### [What the exercise asks]
Your answer should consist of the complete listing, repeated verbatim.

### [Provided data]
-*-*-
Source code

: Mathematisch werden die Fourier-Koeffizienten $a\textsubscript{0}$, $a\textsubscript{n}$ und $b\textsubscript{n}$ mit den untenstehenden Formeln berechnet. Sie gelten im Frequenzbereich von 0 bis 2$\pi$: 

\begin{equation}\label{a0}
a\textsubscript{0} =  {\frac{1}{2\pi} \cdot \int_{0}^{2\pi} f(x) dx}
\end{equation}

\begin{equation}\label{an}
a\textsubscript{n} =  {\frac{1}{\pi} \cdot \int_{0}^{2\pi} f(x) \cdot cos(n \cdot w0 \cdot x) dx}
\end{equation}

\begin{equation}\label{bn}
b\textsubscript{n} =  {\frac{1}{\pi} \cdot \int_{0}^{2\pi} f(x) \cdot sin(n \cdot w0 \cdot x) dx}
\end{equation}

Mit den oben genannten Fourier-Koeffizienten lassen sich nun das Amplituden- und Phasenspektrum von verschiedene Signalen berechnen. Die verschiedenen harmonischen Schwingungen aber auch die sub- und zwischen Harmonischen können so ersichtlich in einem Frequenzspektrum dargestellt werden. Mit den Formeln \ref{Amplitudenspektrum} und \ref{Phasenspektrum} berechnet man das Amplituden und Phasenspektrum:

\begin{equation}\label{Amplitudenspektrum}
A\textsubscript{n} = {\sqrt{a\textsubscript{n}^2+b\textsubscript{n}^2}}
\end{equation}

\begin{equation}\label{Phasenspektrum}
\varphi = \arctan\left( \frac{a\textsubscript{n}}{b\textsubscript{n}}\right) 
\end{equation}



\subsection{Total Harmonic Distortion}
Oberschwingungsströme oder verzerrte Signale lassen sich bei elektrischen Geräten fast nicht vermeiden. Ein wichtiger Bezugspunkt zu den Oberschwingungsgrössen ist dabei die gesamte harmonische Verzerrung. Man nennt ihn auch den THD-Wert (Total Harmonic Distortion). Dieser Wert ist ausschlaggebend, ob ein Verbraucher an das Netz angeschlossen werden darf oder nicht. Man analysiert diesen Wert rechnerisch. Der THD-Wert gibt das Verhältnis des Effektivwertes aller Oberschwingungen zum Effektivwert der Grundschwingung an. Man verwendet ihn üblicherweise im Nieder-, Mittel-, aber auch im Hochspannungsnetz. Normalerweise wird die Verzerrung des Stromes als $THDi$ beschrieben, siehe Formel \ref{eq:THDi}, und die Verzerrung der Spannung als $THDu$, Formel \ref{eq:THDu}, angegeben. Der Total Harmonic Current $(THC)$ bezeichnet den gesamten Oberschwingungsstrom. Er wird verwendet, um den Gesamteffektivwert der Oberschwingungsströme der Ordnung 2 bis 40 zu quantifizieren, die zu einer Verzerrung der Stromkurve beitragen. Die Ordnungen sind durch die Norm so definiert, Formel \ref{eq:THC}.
-*-*-
### [Written answer]
Source code

: Mathematisch werden die Fourier-Koeffizienten $a\textsubscript{0}$, $a\textsubscript{n}$ und $b\textsubscript{n}$ mit den untenstehenden Formeln berechnet. Sie gelten im Frequenzbereich von 0 bis 2$\pi$: 

\begin{equation}\label{a0}
a\textsubscript{0} =  {\frac{1}{2\pi} \cdot \int_{0}^{2\pi} f(x) dx}
\end{equation}

\begin{equation}\label{an}
a\textsubscript{n} =  {\frac{1}{\pi} \cdot \int_{0}^{2\pi} f(x) \cdot cos(n \cdot w0 \cdot x) dx}
\end{equation}

\begin{equation}\label{bn}
b\textsubscript{n} =  {\frac{1}{\pi} \cdot \int_{0}^{2\pi} f(x) \cdot sin(n \cdot w0 \cdot x) dx}
\end{equation}

Mit den oben genannten Fourier-Koeffizienten lassen sich nun das Amplituden- und Phasenspektrum von verschiedene Signalen berechnen. Die verschiedenen harmonischen Schwingungen aber auch die sub- und zwischen Harmonischen können so ersichtlich in einem Frequenzspektrum dargestellt werden. Mit den Formeln \ref{Amplitudenspektrum} und \ref{Phasenspektrum} berechnet man das Amplituden und Phasenspektrum:

\begin{equation}\label{Amplitudenspektrum}
A\textsubscript{n} = {\sqrt{a\textsubscript{n}^2+b\textsubscript{n}^2}}
\end{equation}

\begin{equation}\label{Phasenspektrum}
\varphi = \arctan\left( \frac{a\textsubscript{n}}{b\textsubscript{n}}\right) 
\end{equation}



\subsection{Total Harmonic Distortion}
Oberschwingungsströme oder verzerrte Signale lassen sich bei elektrischen Geräten fast nicht vermeiden. Ein wichtiger Bezugspunkt zu den Oberschwingungsgrössen ist dabei die gesamte harmonische Verzerrung. Man nennt ihn auch den THD-Wert (Total Harmonic Distortion). Dieser Wert ist ausschlaggebend, ob ein Verbraucher an das Netz angeschlossen werden darf oder nicht. Man analysiert diesen Wert rechnerisch. Der THD-Wert gibt das Verhältnis des Effektivwertes aller Oberschwingungen zum Effektivwert der Grundschwingung an. Man verwendet ihn üblicherweise im Nieder-, Mittel-, aber auch im Hochspannungsnetz. Normalerweise wird die Verzerrung des Stromes als $THDi$ beschrieben, siehe Formel \ref{eq:THDi}, und die Verzerrung der Spannung als $THDu$, Formel \ref{eq:THDu}, angegeben. Der Total Harmonic Current $(THC)$ bezeichnet den gesamten Oberschwingungsstrom. Er wird verwendet, um den Gesamteffektivwert der Oberschwingungsströme der Ordnung 2 bis 40 zu quantifizieren, die zu einer Verzerrung der Stromkurve beitragen. Die Ordnungen sind durch die Norm so definiert, Formel \ref{eq:THC}.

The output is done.